Capa do Livro: Quando Penedo falava, 1927 - Autor: Eupídio Pimentel

Sexta Narrativa – Governadores

- Já voltaste da escola?

- Já. Fiz um ditado, escrevi uma cartilha, resolvi um problema e tirei distinção – nota 10 – com tinta azul...

- Parabéns, no fim do ano te darei um belo prêmio. Agora quero que me ouças a continuação da nossa história.

- Sim senhor; e foi para isso que vim logo à sua procura.

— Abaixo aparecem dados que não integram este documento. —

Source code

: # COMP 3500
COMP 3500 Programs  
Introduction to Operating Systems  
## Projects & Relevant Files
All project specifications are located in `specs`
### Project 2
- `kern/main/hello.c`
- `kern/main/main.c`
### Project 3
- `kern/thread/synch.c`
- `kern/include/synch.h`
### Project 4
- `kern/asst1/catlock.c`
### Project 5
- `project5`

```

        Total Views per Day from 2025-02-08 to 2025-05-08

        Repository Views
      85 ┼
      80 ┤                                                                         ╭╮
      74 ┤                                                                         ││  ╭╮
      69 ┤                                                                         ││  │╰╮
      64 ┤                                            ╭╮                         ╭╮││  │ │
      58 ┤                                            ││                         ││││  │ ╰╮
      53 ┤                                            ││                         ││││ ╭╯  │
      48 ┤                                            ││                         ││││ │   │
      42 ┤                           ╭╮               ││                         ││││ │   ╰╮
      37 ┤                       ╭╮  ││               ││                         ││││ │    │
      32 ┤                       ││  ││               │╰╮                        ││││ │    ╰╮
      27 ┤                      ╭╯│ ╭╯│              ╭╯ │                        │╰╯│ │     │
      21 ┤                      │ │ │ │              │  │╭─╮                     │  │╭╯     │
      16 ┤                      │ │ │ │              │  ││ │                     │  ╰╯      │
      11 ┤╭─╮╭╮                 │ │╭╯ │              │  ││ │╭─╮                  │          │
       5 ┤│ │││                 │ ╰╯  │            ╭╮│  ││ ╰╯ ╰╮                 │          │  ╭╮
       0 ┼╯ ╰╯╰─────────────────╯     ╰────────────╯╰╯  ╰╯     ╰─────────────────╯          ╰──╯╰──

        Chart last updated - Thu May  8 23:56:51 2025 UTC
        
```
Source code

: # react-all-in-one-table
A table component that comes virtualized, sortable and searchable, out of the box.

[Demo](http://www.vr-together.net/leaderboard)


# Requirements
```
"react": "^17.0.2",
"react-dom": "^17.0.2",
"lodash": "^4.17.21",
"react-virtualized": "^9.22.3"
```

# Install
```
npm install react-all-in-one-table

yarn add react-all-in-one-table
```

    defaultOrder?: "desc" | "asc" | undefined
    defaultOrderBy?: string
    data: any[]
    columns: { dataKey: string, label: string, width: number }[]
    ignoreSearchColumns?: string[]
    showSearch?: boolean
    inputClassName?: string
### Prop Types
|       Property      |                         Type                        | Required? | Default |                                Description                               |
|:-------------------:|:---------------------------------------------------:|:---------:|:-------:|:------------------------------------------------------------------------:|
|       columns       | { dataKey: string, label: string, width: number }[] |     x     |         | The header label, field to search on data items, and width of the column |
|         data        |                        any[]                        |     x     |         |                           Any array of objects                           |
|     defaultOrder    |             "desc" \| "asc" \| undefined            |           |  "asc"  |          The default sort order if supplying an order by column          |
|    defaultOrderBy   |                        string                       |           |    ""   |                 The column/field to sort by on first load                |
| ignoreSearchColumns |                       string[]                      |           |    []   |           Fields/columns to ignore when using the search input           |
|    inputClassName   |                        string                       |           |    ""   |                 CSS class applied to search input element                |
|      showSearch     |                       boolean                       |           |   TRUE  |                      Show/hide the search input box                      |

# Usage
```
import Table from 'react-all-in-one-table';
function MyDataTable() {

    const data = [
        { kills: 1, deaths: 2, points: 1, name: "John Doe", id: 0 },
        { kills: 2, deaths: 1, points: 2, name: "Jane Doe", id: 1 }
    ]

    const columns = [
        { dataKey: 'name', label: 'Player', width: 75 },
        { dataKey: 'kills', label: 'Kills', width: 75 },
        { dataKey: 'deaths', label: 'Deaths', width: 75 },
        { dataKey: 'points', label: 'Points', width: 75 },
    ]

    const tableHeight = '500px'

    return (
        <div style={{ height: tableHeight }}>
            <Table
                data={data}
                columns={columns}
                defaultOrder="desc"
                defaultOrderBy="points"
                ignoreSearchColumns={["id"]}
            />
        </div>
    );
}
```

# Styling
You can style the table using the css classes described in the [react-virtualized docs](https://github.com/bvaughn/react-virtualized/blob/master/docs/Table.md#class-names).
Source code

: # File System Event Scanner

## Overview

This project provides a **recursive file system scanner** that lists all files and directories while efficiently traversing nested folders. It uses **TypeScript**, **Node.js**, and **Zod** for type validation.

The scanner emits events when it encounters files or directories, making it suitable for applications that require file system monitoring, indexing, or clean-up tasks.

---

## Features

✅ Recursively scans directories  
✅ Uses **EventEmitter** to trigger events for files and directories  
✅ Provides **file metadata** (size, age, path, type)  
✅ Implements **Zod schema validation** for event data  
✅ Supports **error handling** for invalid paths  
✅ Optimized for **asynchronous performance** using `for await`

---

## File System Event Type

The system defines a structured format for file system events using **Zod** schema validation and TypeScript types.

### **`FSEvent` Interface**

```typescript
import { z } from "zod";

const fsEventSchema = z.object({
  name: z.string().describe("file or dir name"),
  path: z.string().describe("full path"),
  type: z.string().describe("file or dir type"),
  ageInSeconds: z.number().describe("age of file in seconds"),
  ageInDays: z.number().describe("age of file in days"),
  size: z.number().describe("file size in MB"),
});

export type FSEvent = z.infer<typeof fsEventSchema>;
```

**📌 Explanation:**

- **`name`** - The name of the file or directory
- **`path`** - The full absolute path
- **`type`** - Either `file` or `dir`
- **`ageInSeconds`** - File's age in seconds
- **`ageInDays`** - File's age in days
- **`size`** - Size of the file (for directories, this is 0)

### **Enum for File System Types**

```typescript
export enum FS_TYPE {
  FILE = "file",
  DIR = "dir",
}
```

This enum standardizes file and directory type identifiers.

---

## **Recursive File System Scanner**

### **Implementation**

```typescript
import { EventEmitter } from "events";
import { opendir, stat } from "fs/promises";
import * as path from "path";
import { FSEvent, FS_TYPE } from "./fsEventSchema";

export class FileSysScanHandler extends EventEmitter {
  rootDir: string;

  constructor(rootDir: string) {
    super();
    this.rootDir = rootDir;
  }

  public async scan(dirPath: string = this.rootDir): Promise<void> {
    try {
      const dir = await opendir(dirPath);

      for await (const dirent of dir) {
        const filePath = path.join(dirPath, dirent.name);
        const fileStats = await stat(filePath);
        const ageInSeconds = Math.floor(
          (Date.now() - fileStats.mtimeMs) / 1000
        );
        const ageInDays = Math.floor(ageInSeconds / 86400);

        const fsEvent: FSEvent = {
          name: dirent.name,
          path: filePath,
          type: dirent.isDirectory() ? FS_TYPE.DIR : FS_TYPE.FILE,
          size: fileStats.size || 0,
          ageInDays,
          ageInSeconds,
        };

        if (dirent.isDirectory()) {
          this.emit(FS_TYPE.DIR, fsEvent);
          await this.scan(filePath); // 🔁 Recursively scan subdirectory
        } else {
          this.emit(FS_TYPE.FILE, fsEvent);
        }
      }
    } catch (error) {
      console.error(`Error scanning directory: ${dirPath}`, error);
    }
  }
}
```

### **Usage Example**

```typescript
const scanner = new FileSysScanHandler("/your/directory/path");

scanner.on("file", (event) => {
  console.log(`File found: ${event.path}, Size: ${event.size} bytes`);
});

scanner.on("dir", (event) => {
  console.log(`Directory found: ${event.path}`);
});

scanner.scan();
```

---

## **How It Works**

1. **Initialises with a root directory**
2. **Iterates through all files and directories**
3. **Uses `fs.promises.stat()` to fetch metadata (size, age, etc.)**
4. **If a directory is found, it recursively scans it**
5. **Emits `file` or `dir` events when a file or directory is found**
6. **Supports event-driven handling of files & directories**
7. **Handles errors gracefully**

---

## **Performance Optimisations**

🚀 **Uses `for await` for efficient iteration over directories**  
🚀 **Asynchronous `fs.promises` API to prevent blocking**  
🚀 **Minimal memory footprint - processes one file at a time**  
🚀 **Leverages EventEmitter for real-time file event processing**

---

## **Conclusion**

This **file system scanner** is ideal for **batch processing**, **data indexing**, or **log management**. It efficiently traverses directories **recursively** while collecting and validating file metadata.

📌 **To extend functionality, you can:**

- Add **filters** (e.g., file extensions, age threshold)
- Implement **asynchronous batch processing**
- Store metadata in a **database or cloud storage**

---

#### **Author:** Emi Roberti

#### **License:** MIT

- Em Portugal, de que já te falei ontem, as coisas não estiveram boas no ano de 1820. Havia um rei com poderes absolutos, sem parlamento, sem constituição, que tinha sob os rigores do seu pulso os destinos da nação lusitana. Alguns portugueses, mais corajosos e amantes da liberdade, ergueram-se lá em revolução contra o absolutismo do monarca, que os desgostava, e, reunidos em grande assembléia, tentaram votar uma constituição liberal, para eles, suprimindo certas regalias descabidas do rei. O Brasil, a mais importante das colônias portuguesas, aderiu a esse movimento e, naquela assembléia, apareceram alguns brasileiros, defendendo-lhe os direitos. O Espírito Santo pediu ao seu filho, doutor Fortunato Ramos, lente da Universidade de Coimbra, que o representasse naquele Congresso; mas, não tendo esse capixaba podido aceitar a honrosa distinção, foi posto em seu lugar, o ilustre bacharel brasileiro, José Bernardino de Almeida Baptista Pereira, naquele tempo, em Portugal.

- Então, há cem anos atrás, já tínhamos espírito-santenses de tanto valor?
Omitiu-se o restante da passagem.